I have a pandas dataframe with a structure like:
df =
repl_str | normal_str |
---|---|
1_labelled | 1_text |
2_labelled | 2_text |
4_labelled | 4_text |
5_labelled | 5_text |
7_labelled | 7_text |
8_labelled | 8_text |
And a list of lists where some of the strings in df["normal_str"] are present, but not necessarily all, like:
A = [[1_text, 3_text, 4_text], [5_text], [6_text, 8_text]]
I want to create a new list of lists B, where the string elements present in df and A are exchanged for the corresponding string in the "labelled_str" column of df.
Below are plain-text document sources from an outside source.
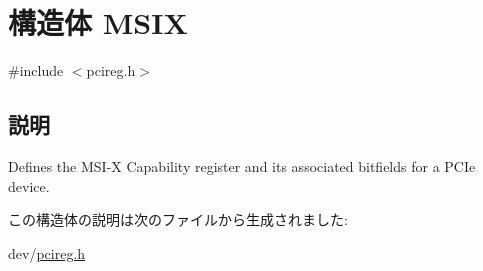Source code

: \hypertarget{structMSIX}{
\section{構造体 MSIX}
\label{structMSIX}
}


{\ttfamily \#include $<$pcireg.h$>$}

\subsection{説明}
Defines the MSI-\/X Capability register and its associated bitfields for a PCIe device. 

この構造体の説明は次のファイルから生成されました:\begin{DoxyCompactItemize}
\item 
dev/\hyperlink{pcireg_8h}{pcireg.h}\end{DoxyCompactItemize}
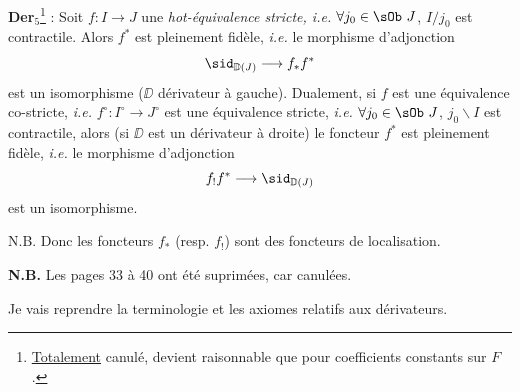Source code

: \textbf{Der}$_5$\footnote[10]{\underline{Totalement} canulé, devient raisonnable que pour coefficients constants sur $F$.} : Soit $f : I \to J$ une \textit{hot-équivalence stricte, i.e.} $\forall j_0 \in \sOb\ J$, $I/j_0$ est contractile. Alors $f^*$ est pleinement fidèle, \textit{i.e.} le morphisme d'adjonction
\[ \sid_{\DD(J)} \longrightarrow f_* f^* \]
est un isomorphisme ($\DD$ dérivateur à gauche). Dualement, si $f$ est une équivalence co-stricte, \textit{i.e.} $f^\circ : I^\circ \to J^\circ$ est une équivalence stricte, \textit{i.e.} $\forall j_0 \in \sOb\ J$, $j_0 \backslash I$ est contractile, alors (si $\DD$ est un dérivateur à droite) le foncteur $f^*$ est pleinement fidèle, \textit{i.e.} le morphisme d'adjonction %
\[ f_! f^* \longrightarrow \sid_{\DD(J)} \]
est un isomorphisme.

N.B. Donc les foncteurs $f_*$ (resp. $f_!$) sont des foncteurs de localisation.

\textbf{N.B.} Les pages 33 à 40 ont été suprimées, car canulées. %

Je vais reprendre la terminologie et les axiomes relatifs aux dérivateurs.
The strings in A which are not present in df["normal_str"] should be left as is.
So in this case: B = [[1_labelled, 3_text, 4_labelled], [5_labelled], [6_text, 8_labelled]].
In the actual list of lists (instead of this mock example), the inner lists greatly vary in length. I have a working solution using list comprehension, but it takes a long time to run:
[[[str_val for str_val in df['repl_str'].where(df['normal_str']==y).tolist() if str_val==str_val][0]
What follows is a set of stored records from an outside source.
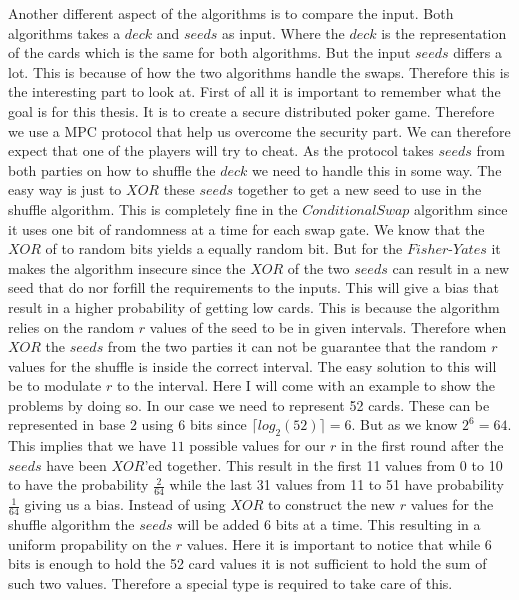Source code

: Another different aspect of the algorithms is to compare the input. Both algorithms takes a $deck$ and $seeds$ as input. Where the $deck$ is the representation of the cards which is the same for both algorithms. But the input $seeds$ differs a lot. This is because of how the two algorithms handle the swaps. Therefore this is the interesting part to look at. First of all it is important to remember what the goal is for this thesis. It is to create a secure distributed poker game. Therefore we use a MPC protocol that help us overcome the security part. We can therefore expect that one of the players will try to cheat. As the protocol takes $seeds$ from both parties on how to shuffle the $deck$ we need to handle this in some way. The easy way is just to $XOR$ these $seeds$ together to get a new seed to use in the shuffle algorithm. This is completely fine in the $Conditional Swap$ algorithm since it uses one bit of randomness at a time for each swap gate. We know that the $XOR$ of to random bits yields a equally random bit. But for the $Fisher\text{-}Yates$ it makes the algorithm insecure since the $XOR$ of the two $seeds$ can result in a new seed that do nor forfill the requirements to the inputs. This will give a bias that result in a higher probability of getting low cards. This is because the algorithm relies on the random $r$ values of the seed to be in given intervals. Therefore when $XOR$ the $seeds$ from the two parties it can not be guarantee that the random $r$ values for the shuffle is inside the correct interval. The easy solution to this will be to modulate $r$ to the interval. Here I will come with an example to show the problems by doing so. In our case we need to represent 52 cards. These can be represented in base 2 using 6 bits since $\lceil{log_2(52)}\rceil=6$. But as we know $2^6=64$. This implies that we have $11$ possible values for our $r$ in the first round after the $seeds$ have been $XOR$'ed together. This result in the first 11 values from 0 to 10 to have the probability $\frac{2}{64}$ while the last 31 values from 11 to 51 have probability $\frac{1}{64}$ giving us a bias. 
Instead of using $XOR$ to construct the new $r$ values for the shuffle algorithm the $seeds$ will be added 6 bits at a time. This resulting in a uniform propability on the $r$ values. Here it is important to notice that while 6 bits is enough to hold the 52 card values it is not sufficient to hold the sum of such two values. Therefore a special type is required to take care of this.

\bigskip


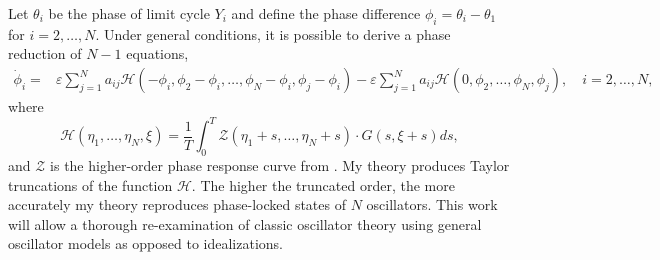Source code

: \documentclass[a4paper,11pt]{article}
\newcommand{\ve}{\varepsilon}
\newcommand{\h}{\mathcal{H}}
\begin{document}
Let $\theta_i$ be the phase of limit cycle $Y_i$ and define the phase difference $\phi_i=\theta_i-\theta_1$ for $i=2,\ldots,N$. Under general conditions, it is possible to derive a phase reduction of $N-1$ equations,
\begin{align*}
\dot \phi_i =& \ve\sum_{j=1}^N a_{ij} \h(-\phi_i,\phi_2-\phi_i,\ldots,\phi_N-\phi_i,\phi_j-\phi_i)- \ve\sum_{j=1}^N a_{ij} \h(0,\phi_2,\ldots,\phi_N,\phi_j), \quad i=2,\ldots,N,
\end{align*}
where
\begin{equation*}
\h(\eta_1,\ldots,\eta_N,\xi) = \frac{1}{T} \int_0^T \mathcal{Z}(\eta_1+s,\ldots,\eta_N+s) \cdot G(s,\xi+s)ds,
\end{equation*}
and $\mathcal{Z}$ is the higher-order phase response curve from \cite{wilson2020phase}. My theory produces Taylor truncations of the function $\h$. The higher the truncated order, the more accurately my theory reproduces phase-locked states of $N$ oscillators. This work will allow a thorough re-examination of classic oscillator theory using general oscillator models as opposed to idealizations.



\end{document}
if [str_val for str_val in df['repl_str'].where(df['normal_str']==y).tolist() if str_val == str_val]
else y for y in x] for x in A]
Does anyone know a quicker way?
CodePudding user response:
If values in normal_str
column are all unique, you can create a dictionary that maps normal_str
column to repl_str
column
A = [['1_text', '3_text', '4_text'], ['5_text'], ['6_text', '8_text']]
d = df.set_index(['normal_str'])['repl_str'].to_dict()
B = [[d.get(text, text) for text in lst] for lst in A]
print(B)
[['1_labelled', '3_text', '4_labelled'], ['5_labelled'], ['6_text', '8_labelled']]